Stored records
== Segment start ==

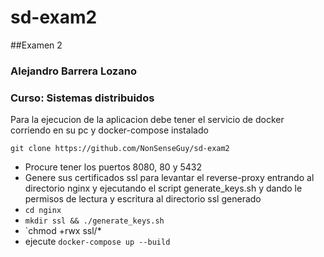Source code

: # sd-exam2

##Examen 2
### Alejandro Barrera Lozano
### Curso: Sistemas distribuidos

Para la ejecucion de la aplicacion debe tener el servicio de docker corriendo en su pc y docker-compose instalado

`git clone https://github.com/NonSenseGuy/sd-exam2 `

+ Procure tener los puertos 8080, 80 y 5432
+ Genere sus certificados ssl para levantar el reverse-proxy entrando al directorio nginx y ejecutando el script generate_keys.sh y dando le permisos de lectura y escritura al directorio ssl generado
+ `cd nginx`
+ `mkdir ssl && ./generate_keys.sh`
+ `chmod +rwx ssl/*
+ ejecute `docker-compose up --build`
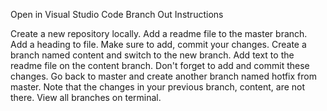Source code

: Open in Visual Studio Code
Branch Out
Instructions

Create a new repository locally.
Add a readme file to the master branch. Add a heading to file. Make sure to add, commit your changes.
Create a branch named content and switch to the new branch.
Add text to the readme file on the content branch. Don't forget to add and commit these changes.
Go back to master and create another branch named hotfix from master. Note that the changes in your previous branch, content, are not there.
View all branches on terminal.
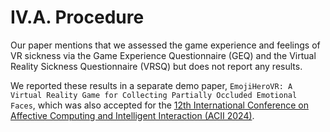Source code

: # IV.A. Procedure

Our paper mentions that we assessed the game experience and feelings of VR sickness via the
Game Experience Questionnaire (GEQ) and the Virtual Reality Sickness Questionnaire (VRSQ)
but does not report any results.

We reported these results in a separate demo paper,
`EmojiHeroVR: A Virtual Reality Game for Collecting Partially Occluded Emotional Faces`,
which was also accepted for the
[12th International Conference on Affective Computing and Intelligent Interaction (ACII 2024)](https://acii-conf.net/2024/).
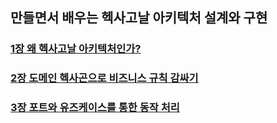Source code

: ## 만들면서 배우는 헥사고날 아키텍처 설계와 구현

### [1장 왜 헥사고날 아키텍처인가?](./chap01/README.md)

### [2장 도메인 헥사곤으로 비즈니스 규칙 감싸기](./chap02/README.md)

### [3장 포트와 유즈케이스를 통한 동작 처리](./chap03/README.md)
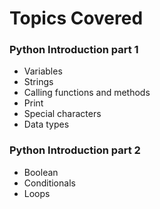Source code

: # Topics Covered

### Python Introduction part 1
* Variables
* Strings
* Calling functions and methods
* Print
* Special characters
* Data types

### Python Introduction part 2
* Boolean
* Conditionals
* Loops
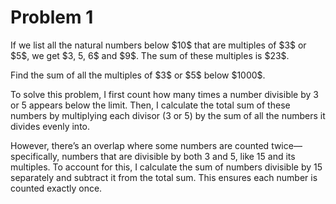 # Problem 1

<p>If we list all the natural numbers below $10$ that are multiples of $3$ or $5$, we get $3, 5, 6$ and $9$. The sum of these multiples is $23$.</p>
<p>Find the sum of all the multiples of $3$ or $5$ below $1000$.</p>

To solve this problem, I first count how many times a number divisible by 3 or 5 appears below the limit. Then, I calculate the total sum of these numbers by multiplying each divisor (3 or 5) by the sum of all the numbers it divides evenly into.

However, there’s an overlap where some numbers are counted twice—specifically, numbers that are divisible by both 3 and 5, like 15 and its multiples. To account for this, I calculate the sum of numbers divisible by 15 separately and subtract it from the total sum. This ensures each number is counted exactly once.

== Segment end ==

→ EXERCISE OBJECTIVE
Each entry must be set down word for word; no image may be carried over.

→ SOLUTION TO THIS EXERCISE
Source code

: # sd-exam2

##Examen 2
### Alejandro Barrera Lozano
### Curso: Sistemas distribuidos

Para la ejecucion de la aplicacion debe tener el servicio de docker corriendo en su pc y docker-compose instalado

`git clone https://github.com/NonSenseGuy/sd-exam2 `

+ Procure tener los puertos 8080, 80 y 5432
+ Genere sus certificados ssl para levantar el reverse-proxy entrando al directorio nginx y ejecutando el script generate_keys.sh y dando le permisos de lectura y escritura al directorio ssl generado
+ `cd nginx`
+ `mkdir ssl && ./generate_keys.sh`
+ `chmod +rwx ssl/*
+ ejecute `docker-compose up --build`
Source code

: Open in Visual Studio Code
Branch Out
Instructions

Create a new repository locally.
Add a readme file to the master branch. Add a heading to file. Make sure to add, commit your changes.
Create a branch named content and switch to the new branch.
Add text to the readme file on the content branch. Don't forget to add and commit these changes.
Go back to master and create another branch named hotfix from master. Note that the changes in your previous branch, content, are not there.
View all branches on terminal.
Source code

: # IV.A. Procedure

Our paper mentions that we assessed the game experience and feelings of VR sickness via the
Game Experience Questionnaire (GEQ) and the Virtual Reality Sickness Questionnaire (VRSQ)
but does not report any results.

We reported these results in a separate demo paper,
`EmojiHeroVR: A Virtual Reality Game for Collecting Partially Occluded Emotional Faces`,
which was also accepted for the
[12th International Conference on Affective Computing and Intelligent Interaction (ACII 2024)](https://acii-conf.net/2024/).
Source code

: ## 만들면서 배우는 헥사고날 아키텍처 설계와 구현

### [1장 왜 헥사고날 아키텍처인가?](./chap01/README.md)

### [2장 도메인 헥사곤으로 비즈니스 규칙 감싸기](./chap02/README.md)

### [3장 포트와 유즈케이스를 통한 동작 처리](./chap03/README.md)
Source code

: # Topics Covered

### Python Introduction part 1
* Variables
* Strings
* Calling functions and methods
* Print
* Special characters
* Data types

### Python Introduction part 2
* Boolean
* Conditionals
* Loops
 # Problem 1

<p>If we list all the natural numbers below $10$ that are multiples of $3$ or $5$, we get $3, 5, 6$ and $9$. The sum of these multiples is $23$.</p>
<p>Find the sum of all the multiples of $3$ or $5$ below $1000$.</p>

To solve this problem, I first count how many times a number divisible by 3 or 5 appears below the limit. Then, I calculate the total sum of these numbers by multiplying each divisor (3 or 5) by the sum of all the numbers it divides evenly into.

However, there’s an overlap where some numbers are counted twice—specifically, numbers that are divisible by both 3 and 5, like 15 and its multiples. To account for this, I calculate the sum of numbers divisible by 15 separately and subtract it from the total sum. This ensures each number is counted exactly once.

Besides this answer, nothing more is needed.